→ WHAT THIS TASK INVOLVES: Line by line, transcribe all of the entries exactly.

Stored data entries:
════════════════════
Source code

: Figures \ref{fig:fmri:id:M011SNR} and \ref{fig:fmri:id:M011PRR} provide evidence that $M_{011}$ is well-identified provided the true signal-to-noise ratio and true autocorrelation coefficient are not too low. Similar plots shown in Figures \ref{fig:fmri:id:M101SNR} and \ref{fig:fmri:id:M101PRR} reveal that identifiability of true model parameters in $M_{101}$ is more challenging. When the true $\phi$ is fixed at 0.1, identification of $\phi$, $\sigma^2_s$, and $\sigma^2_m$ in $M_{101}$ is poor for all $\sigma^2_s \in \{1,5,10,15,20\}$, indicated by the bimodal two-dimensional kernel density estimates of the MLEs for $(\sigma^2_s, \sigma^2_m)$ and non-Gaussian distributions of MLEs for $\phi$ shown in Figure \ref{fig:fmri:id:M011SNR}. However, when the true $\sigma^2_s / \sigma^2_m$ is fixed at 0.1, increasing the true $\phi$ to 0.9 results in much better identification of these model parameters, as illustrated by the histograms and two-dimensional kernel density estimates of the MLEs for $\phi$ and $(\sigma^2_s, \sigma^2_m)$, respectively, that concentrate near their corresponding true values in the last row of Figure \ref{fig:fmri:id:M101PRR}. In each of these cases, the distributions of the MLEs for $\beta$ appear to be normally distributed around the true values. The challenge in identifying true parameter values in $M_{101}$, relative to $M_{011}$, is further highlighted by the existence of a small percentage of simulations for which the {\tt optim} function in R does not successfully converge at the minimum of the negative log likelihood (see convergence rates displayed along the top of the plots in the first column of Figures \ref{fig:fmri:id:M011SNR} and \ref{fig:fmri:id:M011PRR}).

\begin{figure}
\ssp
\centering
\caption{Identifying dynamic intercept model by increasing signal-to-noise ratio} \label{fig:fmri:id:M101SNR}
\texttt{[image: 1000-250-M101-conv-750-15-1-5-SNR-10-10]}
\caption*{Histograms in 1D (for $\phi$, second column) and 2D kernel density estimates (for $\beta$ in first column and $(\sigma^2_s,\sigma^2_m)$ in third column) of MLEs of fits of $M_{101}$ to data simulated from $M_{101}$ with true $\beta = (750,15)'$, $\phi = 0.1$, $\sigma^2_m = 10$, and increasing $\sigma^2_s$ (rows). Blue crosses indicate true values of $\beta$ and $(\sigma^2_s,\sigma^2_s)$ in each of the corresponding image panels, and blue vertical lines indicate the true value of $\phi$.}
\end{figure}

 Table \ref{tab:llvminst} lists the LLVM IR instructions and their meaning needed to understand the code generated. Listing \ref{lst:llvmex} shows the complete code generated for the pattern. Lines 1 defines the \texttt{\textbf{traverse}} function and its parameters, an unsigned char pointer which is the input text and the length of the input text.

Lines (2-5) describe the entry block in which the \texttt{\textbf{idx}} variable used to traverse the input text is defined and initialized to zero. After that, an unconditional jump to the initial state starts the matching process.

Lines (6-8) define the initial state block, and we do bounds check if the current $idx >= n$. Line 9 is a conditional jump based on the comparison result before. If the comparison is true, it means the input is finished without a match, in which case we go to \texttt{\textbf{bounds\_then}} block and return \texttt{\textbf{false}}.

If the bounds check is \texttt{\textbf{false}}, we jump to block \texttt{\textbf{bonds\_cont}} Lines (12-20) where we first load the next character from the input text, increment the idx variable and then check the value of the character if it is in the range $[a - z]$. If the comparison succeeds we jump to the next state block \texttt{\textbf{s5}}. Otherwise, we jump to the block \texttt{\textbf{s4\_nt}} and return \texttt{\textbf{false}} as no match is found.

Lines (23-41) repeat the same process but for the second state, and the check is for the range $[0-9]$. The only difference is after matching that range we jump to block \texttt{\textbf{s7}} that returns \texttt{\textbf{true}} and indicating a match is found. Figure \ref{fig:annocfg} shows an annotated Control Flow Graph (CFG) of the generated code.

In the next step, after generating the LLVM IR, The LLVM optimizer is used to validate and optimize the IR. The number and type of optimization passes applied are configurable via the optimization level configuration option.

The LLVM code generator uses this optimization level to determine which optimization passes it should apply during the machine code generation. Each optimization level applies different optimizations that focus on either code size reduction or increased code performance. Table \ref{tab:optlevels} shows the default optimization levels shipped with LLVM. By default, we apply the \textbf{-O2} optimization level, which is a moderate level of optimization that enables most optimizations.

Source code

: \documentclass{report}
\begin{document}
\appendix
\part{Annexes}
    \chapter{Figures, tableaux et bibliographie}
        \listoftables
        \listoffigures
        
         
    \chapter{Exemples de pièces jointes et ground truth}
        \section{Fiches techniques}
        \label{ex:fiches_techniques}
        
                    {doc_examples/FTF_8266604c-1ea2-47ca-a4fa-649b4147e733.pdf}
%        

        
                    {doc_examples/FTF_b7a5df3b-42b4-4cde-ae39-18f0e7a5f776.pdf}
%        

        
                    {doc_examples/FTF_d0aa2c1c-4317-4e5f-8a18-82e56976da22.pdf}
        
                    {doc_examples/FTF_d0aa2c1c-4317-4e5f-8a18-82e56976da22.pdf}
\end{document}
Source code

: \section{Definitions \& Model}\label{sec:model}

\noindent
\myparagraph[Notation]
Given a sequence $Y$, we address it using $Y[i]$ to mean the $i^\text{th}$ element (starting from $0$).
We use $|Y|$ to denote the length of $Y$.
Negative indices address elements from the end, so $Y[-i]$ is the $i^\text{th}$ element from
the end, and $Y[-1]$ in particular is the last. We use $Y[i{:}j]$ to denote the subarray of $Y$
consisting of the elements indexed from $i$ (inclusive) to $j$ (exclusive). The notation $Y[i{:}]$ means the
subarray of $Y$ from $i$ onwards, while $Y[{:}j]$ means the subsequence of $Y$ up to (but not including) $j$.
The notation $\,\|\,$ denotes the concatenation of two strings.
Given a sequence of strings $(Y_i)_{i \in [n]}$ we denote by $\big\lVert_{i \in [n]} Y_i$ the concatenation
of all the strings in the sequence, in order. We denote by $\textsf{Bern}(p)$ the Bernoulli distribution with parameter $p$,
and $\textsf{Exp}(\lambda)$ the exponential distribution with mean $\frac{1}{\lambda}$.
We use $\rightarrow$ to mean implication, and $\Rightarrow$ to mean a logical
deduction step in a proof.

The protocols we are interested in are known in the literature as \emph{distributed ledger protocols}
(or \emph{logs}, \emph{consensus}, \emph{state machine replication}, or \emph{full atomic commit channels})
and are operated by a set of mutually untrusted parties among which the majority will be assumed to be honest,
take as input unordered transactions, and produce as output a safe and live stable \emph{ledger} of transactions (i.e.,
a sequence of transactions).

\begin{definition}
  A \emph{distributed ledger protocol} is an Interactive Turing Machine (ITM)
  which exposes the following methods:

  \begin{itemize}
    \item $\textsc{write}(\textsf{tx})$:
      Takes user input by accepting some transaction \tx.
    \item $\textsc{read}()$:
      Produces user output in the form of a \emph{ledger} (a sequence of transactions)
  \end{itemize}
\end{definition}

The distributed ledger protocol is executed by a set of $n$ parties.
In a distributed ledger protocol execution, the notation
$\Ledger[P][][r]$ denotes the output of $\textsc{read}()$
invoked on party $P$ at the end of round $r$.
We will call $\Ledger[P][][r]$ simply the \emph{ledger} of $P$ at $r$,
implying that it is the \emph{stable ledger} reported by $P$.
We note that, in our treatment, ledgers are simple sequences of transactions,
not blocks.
════════════════════
→ ANSWER BOX:
Source code

: Figures \ref{fig:fmri:id:M011SNR} and \ref{fig:fmri:id:M011PRR} provide evidence that $M_{011}$ is well-identified provided the true signal-to-noise ratio and true autocorrelation coefficient are not too low. Similar plots shown in Figures \ref{fig:fmri:id:M101SNR} and \ref{fig:fmri:id:M101PRR} reveal that identifiability of true model parameters in $M_{101}$ is more challenging. When the true $\phi$ is fixed at 0.1, identification of $\phi$, $\sigma^2_s$, and $\sigma^2_m$ in $M_{101}$ is poor for all $\sigma^2_s \in \{1,5,10,15,20\}$, indicated by the bimodal two-dimensional kernel density estimates of the MLEs for $(\sigma^2_s, \sigma^2_m)$ and non-Gaussian distributions of MLEs for $\phi$ shown in Figure \ref{fig:fmri:id:M011SNR}. However, when the true $\sigma^2_s / \sigma^2_m$ is fixed at 0.1, increasing the true $\phi$ to 0.9 results in much better identification of these model parameters, as illustrated by the histograms and two-dimensional kernel density estimates of the MLEs for $\phi$ and $(\sigma^2_s, \sigma^2_m)$, respectively, that concentrate near their corresponding true values in the last row of Figure \ref{fig:fmri:id:M101PRR}. In each of these cases, the distributions of the MLEs for $\beta$ appear to be normally distributed around the true values. The challenge in identifying true parameter values in $M_{101}$, relative to $M_{011}$, is further highlighted by the existence of a small percentage of simulations for which the {\tt optim} function in R does not successfully converge at the minimum of the negative log likelihood (see convergence rates displayed along the top of the plots in the first column of Figures \ref{fig:fmri:id:M011SNR} and \ref{fig:fmri:id:M011PRR}).

\begin{figure}
\ssp
\centering
\caption{Identifying dynamic intercept model by increasing signal-to-noise ratio} \label{fig:fmri:id:M101SNR}
\texttt{[image: 1000-250-M101-conv-750-15-1-5-SNR-10-10]}
\caption*{Histograms in 1D (for $\phi$, second column) and 2D kernel density estimates (for $\beta$ in first column and $(\sigma^2_s,\sigma^2_m)$ in third column) of MLEs of fits of $M_{101}$ to data simulated from $M_{101}$ with true $\beta = (750,15)'$, $\phi = 0.1$, $\sigma^2_m = 10$, and increasing $\sigma^2_s$ (rows). Blue crosses indicate true values of $\beta$ and $(\sigma^2_s,\sigma^2_s)$ in each of the corresponding image panels, and blue vertical lines indicate the true value of $\phi$.}
\end{figure}

 Table \ref{tab:llvminst} lists the LLVM IR instructions and their meaning needed to understand the code generated. Listing \ref{lst:llvmex} shows the complete code generated for the pattern. Lines 1 defines the \texttt{\textbf{traverse}} function and its parameters, an unsigned char pointer which is the input text and the length of the input text.

Lines (2-5) describe the entry block in which the \texttt{\textbf{idx}} variable used to traverse the input text is defined and initialized to zero. After that, an unconditional jump to the initial state starts the matching process.

Lines (6-8) define the initial state block, and we do bounds check if the current $idx >= n$. Line 9 is a conditional jump based on the comparison result before. If the comparison is true, it means the input is finished without a match, in which case we go to \texttt{\textbf{bounds\_then}} block and return \texttt{\textbf{false}}.

If the bounds check is \texttt{\textbf{false}}, we jump to block \texttt{\textbf{bonds\_cont}} Lines (12-20) where we first load the next character from the input text, increment the idx variable and then check the value of the character if it is in the range $[a - z]$. If the comparison succeeds we jump to the next state block \texttt{\textbf{s5}}. Otherwise, we jump to the block \texttt{\textbf{s4\_nt}} and return \texttt{\textbf{false}} as no match is found.

Lines (23-41) repeat the same process but for the second state, and the check is for the range $[0-9]$. The only difference is after matching that range we jump to block \texttt{\textbf{s7}} that returns \texttt{\textbf{true}} and indicating a match is found. Figure \ref{fig:annocfg} shows an annotated Control Flow Graph (CFG) of the generated code.

In the next step, after generating the LLVM IR, The LLVM optimizer is used to validate and optimize the IR. The number and type of optimization passes applied are configurable via the optimization level configuration option.

The LLVM code generator uses this optimization level to determine which optimization passes it should apply during the machine code generation. Each optimization level applies different optimizations that focus on either code size reduction or increased code performance. Table \ref{tab:optlevels} shows the default optimization levels shipped with LLVM. By default, we apply the \textbf{-O2} optimization level, which is a moderate level of optimization that enables most optimizations.

Source code

: \documentclass{report}
\begin{document}
\appendix
\part{Annexes}
    \chapter{Figures, tableaux et bibliographie}
        \listoftables
        \listoffigures
        
         
    \chapter{Exemples de pièces jointes et ground truth}
        \section{Fiches techniques}
        \label{ex:fiches_techniques}
        
                    {doc_examples/FTF_8266604c-1ea2-47ca-a4fa-649b4147e733.pdf}
%        

        
                    {doc_examples/FTF_b7a5df3b-42b4-4cde-ae39-18f0e7a5f776.pdf}
%        

        
                    {doc_examples/FTF_d0aa2c1c-4317-4e5f-8a18-82e56976da22.pdf}
        
                    {doc_examples/FTF_d0aa2c1c-4317-4e5f-8a18-82e56976da22.pdf}
\end{document}
Source code

: \section{Definitions \& Model}\label{sec:model}

\noindent
\myparagraph[Notation]
Given a sequence $Y$, we address it using $Y[i]$ to mean the $i^\text{th}$ element (starting from $0$).
We use $|Y|$ to denote the length of $Y$.
Negative indices address elements from the end, so $Y[-i]$ is the $i^\text{th}$ element from
the end, and $Y[-1]$ in particular is the last. We use $Y[i{:}j]$ to denote the subarray of $Y$
consisting of the elements indexed from $i$ (inclusive) to $j$ (exclusive). The notation $Y[i{:}]$ means the
subarray of $Y$ from $i$ onwards, while $Y[{:}j]$ means the subsequence of $Y$ up to (but not including) $j$.
The notation $\,\|\,$ denotes the concatenation of two strings.
Given a sequence of strings $(Y_i)_{i \in [n]}$ we denote by $\big\lVert_{i \in [n]} Y_i$ the concatenation
of all the strings in the sequence, in order. We denote by $\textsf{Bern}(p)$ the Bernoulli distribution with parameter $p$,
and $\textsf{Exp}(\lambda)$ the exponential distribution with mean $\frac{1}{\lambda}$.
We use $\rightarrow$ to mean implication, and $\Rightarrow$ to mean a logical
deduction step in a proof.

The protocols we are interested in are known in the literature as \emph{distributed ledger protocols}
(or \emph{logs}, \emph{consensus}, \emph{state machine replication}, or \emph{full atomic commit channels})
and are operated by a set of mutually untrusted parties among which the majority will be assumed to be honest,
take as input unordered transactions, and produce as output a safe and live stable \emph{ledger} of transactions (i.e.,
a sequence of transactions).

\begin{definition}
  A \emph{distributed ledger protocol} is an Interactive Turing Machine (ITM)
  which exposes the following methods:

  \begin{itemize}
    \item $\textsc{write}(\textsf{tx})$:
      Takes user input by accepting some transaction \tx.
    \item $\textsc{read}()$:
      Produces user output in the form of a \emph{ledger} (a sequence of transactions)
  \end{itemize}
\end{definition}

The distributed ledger protocol is executed by a set of $n$ parties.
In a distributed ledger protocol execution, the notation
$\Ledger[P][][r]$ denotes the output of $\textsc{read}()$
invoked on party $P$ at the end of round $r$.
We will call $\Ledger[P][][r]$ simply the \emph{ledger} of $P$ at $r$,
implying that it is the \emph{stable ledger} reported by $P$.
We note that, in our treatment, ledgers are simple sequences of transactions,
not blocks.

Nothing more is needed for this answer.